*** Supplied information
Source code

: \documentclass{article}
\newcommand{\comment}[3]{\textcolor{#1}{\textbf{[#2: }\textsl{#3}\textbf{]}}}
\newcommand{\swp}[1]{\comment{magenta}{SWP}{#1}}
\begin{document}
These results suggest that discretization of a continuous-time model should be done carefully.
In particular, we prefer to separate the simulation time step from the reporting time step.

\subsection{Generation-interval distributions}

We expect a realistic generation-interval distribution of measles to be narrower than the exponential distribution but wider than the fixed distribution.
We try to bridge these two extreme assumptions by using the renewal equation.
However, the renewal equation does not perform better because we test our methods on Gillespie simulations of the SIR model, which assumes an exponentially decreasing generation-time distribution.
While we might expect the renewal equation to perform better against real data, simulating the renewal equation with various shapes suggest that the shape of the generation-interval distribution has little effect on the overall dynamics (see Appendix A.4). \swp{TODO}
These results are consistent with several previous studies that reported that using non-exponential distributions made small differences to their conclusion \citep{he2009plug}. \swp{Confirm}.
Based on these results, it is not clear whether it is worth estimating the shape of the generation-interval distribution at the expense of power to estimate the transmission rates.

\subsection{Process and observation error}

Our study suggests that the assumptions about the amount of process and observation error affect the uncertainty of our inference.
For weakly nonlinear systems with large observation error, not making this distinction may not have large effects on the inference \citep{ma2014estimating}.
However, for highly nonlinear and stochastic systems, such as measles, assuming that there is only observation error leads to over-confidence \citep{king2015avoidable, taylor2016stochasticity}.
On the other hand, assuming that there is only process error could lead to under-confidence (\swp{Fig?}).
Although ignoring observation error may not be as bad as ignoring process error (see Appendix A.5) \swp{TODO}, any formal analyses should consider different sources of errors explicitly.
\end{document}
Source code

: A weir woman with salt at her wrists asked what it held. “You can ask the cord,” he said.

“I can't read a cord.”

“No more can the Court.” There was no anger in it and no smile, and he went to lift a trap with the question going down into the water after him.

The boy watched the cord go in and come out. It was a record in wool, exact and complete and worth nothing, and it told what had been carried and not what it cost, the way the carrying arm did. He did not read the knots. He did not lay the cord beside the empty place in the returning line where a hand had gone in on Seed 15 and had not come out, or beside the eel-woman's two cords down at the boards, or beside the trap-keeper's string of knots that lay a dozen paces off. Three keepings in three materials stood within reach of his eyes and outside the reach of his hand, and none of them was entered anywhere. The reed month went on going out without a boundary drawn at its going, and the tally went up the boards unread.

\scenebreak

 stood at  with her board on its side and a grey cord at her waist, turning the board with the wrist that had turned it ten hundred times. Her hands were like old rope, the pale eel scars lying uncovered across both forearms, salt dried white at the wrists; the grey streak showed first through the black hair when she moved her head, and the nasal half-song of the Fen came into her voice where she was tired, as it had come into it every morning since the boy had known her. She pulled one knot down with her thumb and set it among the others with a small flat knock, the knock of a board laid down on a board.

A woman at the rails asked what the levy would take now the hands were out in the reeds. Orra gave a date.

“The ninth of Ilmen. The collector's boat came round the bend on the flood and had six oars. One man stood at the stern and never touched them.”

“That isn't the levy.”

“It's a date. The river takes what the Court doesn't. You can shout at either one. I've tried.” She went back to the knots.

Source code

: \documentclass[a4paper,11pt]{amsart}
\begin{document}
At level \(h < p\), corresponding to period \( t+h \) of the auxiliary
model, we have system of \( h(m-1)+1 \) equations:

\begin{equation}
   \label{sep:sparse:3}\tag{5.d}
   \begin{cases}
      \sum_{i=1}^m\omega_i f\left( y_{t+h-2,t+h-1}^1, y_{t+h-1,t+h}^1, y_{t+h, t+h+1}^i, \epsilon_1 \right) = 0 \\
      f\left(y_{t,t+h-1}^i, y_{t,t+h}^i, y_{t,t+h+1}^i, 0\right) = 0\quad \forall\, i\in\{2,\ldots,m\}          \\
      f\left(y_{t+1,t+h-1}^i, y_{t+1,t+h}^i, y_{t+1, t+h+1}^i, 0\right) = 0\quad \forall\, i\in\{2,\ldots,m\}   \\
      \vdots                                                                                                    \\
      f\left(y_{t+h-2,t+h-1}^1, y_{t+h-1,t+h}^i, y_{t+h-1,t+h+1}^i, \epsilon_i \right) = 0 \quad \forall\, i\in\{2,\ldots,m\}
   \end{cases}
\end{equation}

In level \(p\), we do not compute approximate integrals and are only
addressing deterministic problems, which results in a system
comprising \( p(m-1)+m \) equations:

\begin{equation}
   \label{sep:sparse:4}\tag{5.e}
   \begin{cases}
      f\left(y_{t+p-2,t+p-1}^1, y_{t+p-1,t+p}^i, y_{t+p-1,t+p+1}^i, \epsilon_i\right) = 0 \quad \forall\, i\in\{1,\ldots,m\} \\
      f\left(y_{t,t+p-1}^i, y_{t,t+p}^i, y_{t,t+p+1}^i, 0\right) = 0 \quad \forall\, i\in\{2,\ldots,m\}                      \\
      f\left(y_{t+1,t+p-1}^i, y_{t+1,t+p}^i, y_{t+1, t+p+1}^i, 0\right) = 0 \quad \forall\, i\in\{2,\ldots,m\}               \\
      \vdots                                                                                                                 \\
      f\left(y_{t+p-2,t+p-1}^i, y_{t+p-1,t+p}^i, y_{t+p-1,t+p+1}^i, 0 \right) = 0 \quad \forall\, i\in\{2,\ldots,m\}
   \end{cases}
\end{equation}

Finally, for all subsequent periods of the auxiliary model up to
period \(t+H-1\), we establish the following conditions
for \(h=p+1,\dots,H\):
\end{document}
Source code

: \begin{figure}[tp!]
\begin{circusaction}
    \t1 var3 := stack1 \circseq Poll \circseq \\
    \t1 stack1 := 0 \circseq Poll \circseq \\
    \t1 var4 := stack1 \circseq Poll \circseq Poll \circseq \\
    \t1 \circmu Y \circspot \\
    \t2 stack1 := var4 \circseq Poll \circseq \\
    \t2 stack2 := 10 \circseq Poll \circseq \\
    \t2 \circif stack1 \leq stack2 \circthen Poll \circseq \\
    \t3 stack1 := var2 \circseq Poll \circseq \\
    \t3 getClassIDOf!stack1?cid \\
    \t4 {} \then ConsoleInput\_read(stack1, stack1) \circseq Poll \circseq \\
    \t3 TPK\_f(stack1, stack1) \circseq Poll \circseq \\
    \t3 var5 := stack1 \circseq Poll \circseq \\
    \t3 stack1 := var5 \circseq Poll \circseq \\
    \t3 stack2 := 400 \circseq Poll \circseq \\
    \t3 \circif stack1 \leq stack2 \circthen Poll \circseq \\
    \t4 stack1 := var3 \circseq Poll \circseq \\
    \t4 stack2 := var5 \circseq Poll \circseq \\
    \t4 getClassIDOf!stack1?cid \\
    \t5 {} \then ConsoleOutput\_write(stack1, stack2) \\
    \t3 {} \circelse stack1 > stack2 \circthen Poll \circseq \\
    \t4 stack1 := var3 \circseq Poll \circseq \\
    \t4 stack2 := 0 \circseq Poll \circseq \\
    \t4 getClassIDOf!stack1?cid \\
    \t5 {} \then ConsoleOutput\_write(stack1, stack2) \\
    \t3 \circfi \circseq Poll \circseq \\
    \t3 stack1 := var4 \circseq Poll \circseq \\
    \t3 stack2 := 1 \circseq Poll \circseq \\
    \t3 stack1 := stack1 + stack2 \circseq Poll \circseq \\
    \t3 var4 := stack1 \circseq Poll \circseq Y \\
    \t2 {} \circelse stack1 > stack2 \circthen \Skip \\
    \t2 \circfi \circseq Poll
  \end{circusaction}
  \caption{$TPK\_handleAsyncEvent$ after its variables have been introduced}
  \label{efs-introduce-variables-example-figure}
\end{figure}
******
What you will do ▸
Give back the complete data exactly as supplied.

Exercise solution ▸
Source code

: \documentclass{article}
\newcommand{\comment}[3]{\textcolor{#1}{\textbf{[#2: }\textsl{#3}\textbf{]}}}
\newcommand{\swp}[1]{\comment{magenta}{SWP}{#1}}
\begin{document}
These results suggest that discretization of a continuous-time model should be done carefully.
In particular, we prefer to separate the simulation time step from the reporting time step.

\subsection{Generation-interval distributions}

We expect a realistic generation-interval distribution of measles to be narrower than the exponential distribution but wider than the fixed distribution.
We try to bridge these two extreme assumptions by using the renewal equation.
However, the renewal equation does not perform better because we test our methods on Gillespie simulations of the SIR model, which assumes an exponentially decreasing generation-time distribution.
While we might expect the renewal equation to perform better against real data, simulating the renewal equation with various shapes suggest that the shape of the generation-interval distribution has little effect on the overall dynamics (see Appendix A.4). \swp{TODO}
These results are consistent with several previous studies that reported that using non-exponential distributions made small differences to their conclusion \citep{he2009plug}. \swp{Confirm}.
Based on these results, it is not clear whether it is worth estimating the shape of the generation-interval distribution at the expense of power to estimate the transmission rates.

\subsection{Process and observation error}

Our study suggests that the assumptions about the amount of process and observation error affect the uncertainty of our inference.
For weakly nonlinear systems with large observation error, not making this distinction may not have large effects on the inference \citep{ma2014estimating}.
However, for highly nonlinear and stochastic systems, such as measles, assuming that there is only observation error leads to over-confidence \citep{king2015avoidable, taylor2016stochasticity}.
On the other hand, assuming that there is only process error could lead to under-confidence (\swp{Fig?}).
Although ignoring observation error may not be as bad as ignoring process error (see Appendix A.5) \swp{TODO}, any formal analyses should consider different sources of errors explicitly.
\end{document}
Source code

: A weir woman with salt at her wrists asked what it held. “You can ask the cord,” he said.

“I can't read a cord.”

“No more can the Court.” There was no anger in it and no smile, and he went to lift a trap with the question going down into the water after him.

The boy watched the cord go in and come out. It was a record in wool, exact and complete and worth nothing, and it told what had been carried and not what it cost, the way the carrying arm did. He did not read the knots. He did not lay the cord beside the empty place in the returning line where a hand had gone in on Seed 15 and had not come out, or beside the eel-woman's two cords down at the boards, or beside the trap-keeper's string of knots that lay a dozen paces off. Three keepings in three materials stood within reach of his eyes and outside the reach of his hand, and none of them was entered anywhere. The reed month went on going out without a boundary drawn at its going, and the tally went up the boards unread.

\scenebreak

 stood at  with her board on its side and a grey cord at her waist, turning the board with the wrist that had turned it ten hundred times. Her hands were like old rope, the pale eel scars lying uncovered across both forearms, salt dried white at the wrists; the grey streak showed first through the black hair when she moved her head, and the nasal half-song of the Fen came into her voice where she was tired, as it had come into it every morning since the boy had known her. She pulled one knot down with her thumb and set it among the others with a small flat knock, the knock of a board laid down on a board.

A woman at the rails asked what the levy would take now the hands were out in the reeds. Orra gave a date.

“The ninth of Ilmen. The collector's boat came round the bend on the flood and had six oars. One man stood at the stern and never touched them.”

“That isn't the levy.”

“It's a date. The river takes what the Court doesn't. You can shout at either one. I've tried.” She went back to the knots.

Source code

: \documentclass[a4paper,11pt]{amsart}
\begin{document}
At level \(h < p\), corresponding to period \( t+h \) of the auxiliary
model, we have system of \( h(m-1)+1 \) equations:

\begin{equation}
   \label{sep:sparse:3}\tag{5.d}
   \begin{cases}
      \sum_{i=1}^m\omega_i f\left( y_{t+h-2,t+h-1}^1, y_{t+h-1,t+h}^1, y_{t+h, t+h+1}^i, \epsilon_1 \right) = 0 \\
      f\left(y_{t,t+h-1}^i, y_{t,t+h}^i, y_{t,t+h+1}^i, 0\right) = 0\quad \forall\, i\in\{2,\ldots,m\}          \\
      f\left(y_{t+1,t+h-1}^i, y_{t+1,t+h}^i, y_{t+1, t+h+1}^i, 0\right) = 0\quad \forall\, i\in\{2,\ldots,m\}   \\
      \vdots                                                                                                    \\
      f\left(y_{t+h-2,t+h-1}^1, y_{t+h-1,t+h}^i, y_{t+h-1,t+h+1}^i, \epsilon_i \right) = 0 \quad \forall\, i\in\{2,\ldots,m\}
   \end{cases}
\end{equation}

In level \(p\), we do not compute approximate integrals and are only
addressing deterministic problems, which results in a system
comprising \( p(m-1)+m \) equations:

\begin{equation}
   \label{sep:sparse:4}\tag{5.e}
   \begin{cases}
      f\left(y_{t+p-2,t+p-1}^1, y_{t+p-1,t+p}^i, y_{t+p-1,t+p+1}^i, \epsilon_i\right) = 0 \quad \forall\, i\in\{1,\ldots,m\} \\
      f\left(y_{t,t+p-1}^i, y_{t,t+p}^i, y_{t,t+p+1}^i, 0\right) = 0 \quad \forall\, i\in\{2,\ldots,m\}                      \\
      f\left(y_{t+1,t+p-1}^i, y_{t+1,t+p}^i, y_{t+1, t+p+1}^i, 0\right) = 0 \quad \forall\, i\in\{2,\ldots,m\}               \\
      \vdots                                                                                                                 \\
      f\left(y_{t+p-2,t+p-1}^i, y_{t+p-1,t+p}^i, y_{t+p-1,t+p+1}^i, 0 \right) = 0 \quad \forall\, i\in\{2,\ldots,m\}
   \end{cases}
\end{equation}

Finally, for all subsequent periods of the auxiliary model up to
period \(t+H-1\), we establish the following conditions
for \(h=p+1,\dots,H\):
\end{document}
Source code

: \begin{figure}[tp!]
\begin{circusaction}
    \t1 var3 := stack1 \circseq Poll \circseq \\
    \t1 stack1 := 0 \circseq Poll \circseq \\
    \t1 var4 := stack1 \circseq Poll \circseq Poll \circseq \\
    \t1 \circmu Y \circspot \\
    \t2 stack1 := var4 \circseq Poll \circseq \\
    \t2 stack2 := 10 \circseq Poll \circseq \\
    \t2 \circif stack1 \leq stack2 \circthen Poll \circseq \\
    \t3 stack1 := var2 \circseq Poll \circseq \\
    \t3 getClassIDOf!stack1?cid \\
    \t4 {} \then ConsoleInput\_read(stack1, stack1) \circseq Poll \circseq \\
    \t3 TPK\_f(stack1, stack1) \circseq Poll \circseq \\
    \t3 var5 := stack1 \circseq Poll \circseq \\
    \t3 stack1 := var5 \circseq Poll \circseq \\
    \t3 stack2 := 400 \circseq Poll \circseq \\
    \t3 \circif stack1 \leq stack2 \circthen Poll \circseq \\
    \t4 stack1 := var3 \circseq Poll \circseq \\
    \t4 stack2 := var5 \circseq Poll \circseq \\
    \t4 getClassIDOf!stack1?cid \\
    \t5 {} \then ConsoleOutput\_write(stack1, stack2) \\
    \t3 {} \circelse stack1 > stack2 \circthen Poll \circseq \\
    \t4 stack1 := var3 \circseq Poll \circseq \\
    \t4 stack2 := 0 \circseq Poll \circseq \\
    \t4 getClassIDOf!stack1?cid \\
    \t5 {} \then ConsoleOutput\_write(stack1, stack2) \\
    \t3 \circfi \circseq Poll \circseq \\
    \t3 stack1 := var4 \circseq Poll \circseq \\
    \t3 stack2 := 1 \circseq Poll \circseq \\
    \t3 stack1 := stack1 + stack2 \circseq Poll \circseq \\
    \t3 var4 := stack1 \circseq Poll \circseq Y \\
    \t2 {} \circelse stack1 > stack2 \circthen \Skip \\
    \t2 \circfi \circseq Poll
  \end{circusaction}
  \caption{$TPK\_handleAsyncEvent$ after its variables have been introduced}
  \label{efs-introduce-variables-example-figure}
\end{figure}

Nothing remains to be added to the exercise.